--- SOURCE DATA Enclosed Below ---
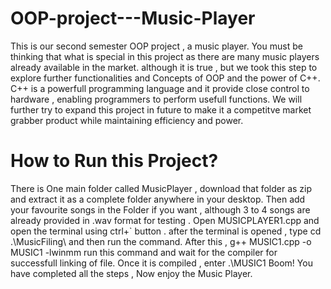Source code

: # OOP-project---Music-Player
This is our second semester OOP project , a music player. 
You must be thinking that what is special in this project as there are many music players already available in the market.
although it is true , but we took this step to explore further functionalities and Concepts of OOP and the power of C++.
C++ is a powerfull programming language and it provide close control to hardware , enabling programmers to perform usefull functions.
We will further try to expand this project in future to make it a competitve market grabber product while maintaining efficiency and power.
# How to Run this Project?
There is One main folder called MusicPlayer , download that folder as zip and extract it as a complete folder anywhere in your desktop. 
Then add your favourite songs in the Folder if you want , although 3 to 4 songs are already provided in .wav format for testing .
Open MUSICPLAYER1.cpp and open the terminal using ctrl+` button . after the terminal is opened , type cd .\MusicFiling\ and then run the command.
After this , g++ MUSIC1.cpp -o MUSIC1 -lwinmm run this command and wait for the compiler for successfull linking of file. Once it is compiled , enter .\MUSIC1
Boom! You have completed all the steps , Now enjoy the Music Player.
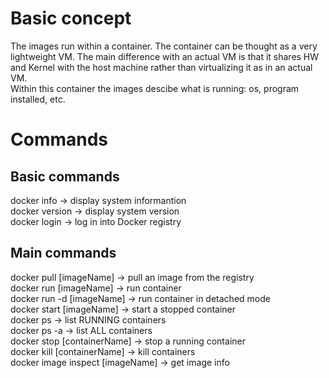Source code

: # Basic concept 
The images run within a container. The container can be thought as a very lightweight VM. The main difference with an actual VM is that it shares HW and Kernel with the host machine rather than virtualizing it as in an actual VM. \
Within this container the images descibe what is running: os, program installed, etc.

# Commands
## Basic commands
docker info -> display system informantion \
docker version -> display system version \
docker login -> log in into Docker registry 

## Main commands 
docker pull [imageName] -> pull an image from the registry \
docker run [imageName] -> run container \
docker run -d [imageName] -> run container in detached mode \
docker start [imageName] -> start a stopped container \
docker ps -> list RUNNING containers \
docker ps -a -> list ALL containers \
docker stop [containerName] -> stop a running container \
docker kill [containerName] -> kill containers \
docker image inspect [imageName] -> get image info
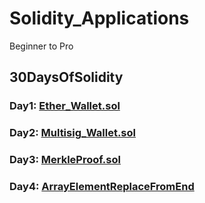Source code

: # Solidity_Applications
Beginner to Pro

## 30DaysOfSolidity

### Day1: [Ether_Wallet.sol](https://github.com/hellosumitg/Solidity-Applications/blob/main/Ether_Wallet.sol)
### Day2: [Multisig_Wallet.sol](https://github.com/hellosumitg/Solidity-Applications/blob/main/Multisig_Wallet.sol)
### Day3: [MerkleProof.sol](https://github.com/hellosumitg/Solidity-Applications/blob/main/MerkleProof.sol)
### Day4: [ArrayElementReplaceFromEnd](https://github.com/hellosumitg/Solidity-Applications/blob/main/ArrayElementReplaceFromEnd.sol)
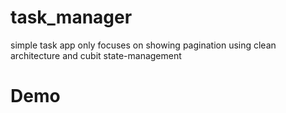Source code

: # task_manager

simple task app only focuses on showing pagination
using clean architecture and cubit state-management
# Demo 
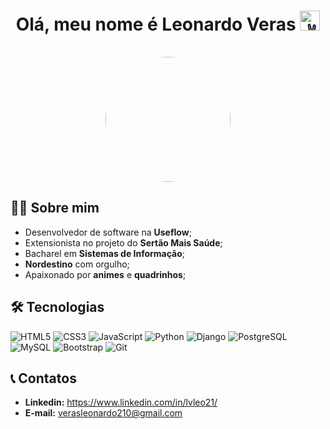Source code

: <h1 align="center">
  Olá, meu nome é Leonardo Veras
  <picture>
    <source srcset="https://fonts.gstatic.com/s/e/notoemoji/latest/270c_fe0f/512.webp" type="image/webp">
    <img src="https://fonts.gstatic.com/s/e/notoemoji/latest/270c_fe0f/512.gif" alt="✌" width="32" height="32">
  </picture>
</h1>

<p align="center">
<img src="https://avatars.githubusercontent.com/u/33973789" height="auto" width="200" style="border-radius:50%; margin-top:1rem"/>
</p>

## 👩‍💻 Sobre mim

- Desenvolvedor de software na **Useflow**;
- Extensionista no projeto do **Sertão Mais Saúde**;
- Bacharel em **Sistemas de Informação**;
- **Nordestino** com orgulho;
- Apaixonado por **animes** e **quadrinhos**;

## 🛠 Tecnologias

![HTML5](https://img.icons8.com/color/40/000000/html-5.png)
![CSS3](https://img.icons8.com/color/40/000000/css3.png)
![JavaScript](https://img.icons8.com/color/40/000000/javascript.png)
![Python](https://img.icons8.com/color/40/000000/python.png)
![Django](https://img.icons8.com/windows/40/0C4B33/django.png)
![PostgreSQL](https://img.icons8.com/color/40/000000/postgreesql.png)
![MySQL](https://img.icons8.com/color/40/mysql-logo.png)
![Bootstrap](https://img.icons8.com/color/40/000000/bootstrap.png)
![Git](https://img.icons8.com/color/40/000000/git.png)

## 📞 Contatos
- **Linkedin:** https://www.linkedin.com/in/lvleo21/
- **E-mail:** verasleonardo210@gmail.com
--- End of Enclosed SOURCE DATA ---
EXERCISE BRIEF »
In the entries above, find the line that contains "although it is", then repeat exactly every line from the first one through that line, with no pictures.

FINAL ANSWER »
Source code

: # OOP-project---Music-Player
This is our second semester OOP project , a music player. 
You must be thinking that what is special in this project as there are many music players already available in the market.
although it is true , but we took this step to explore further functionalities and Concepts of OOP and the power of C++.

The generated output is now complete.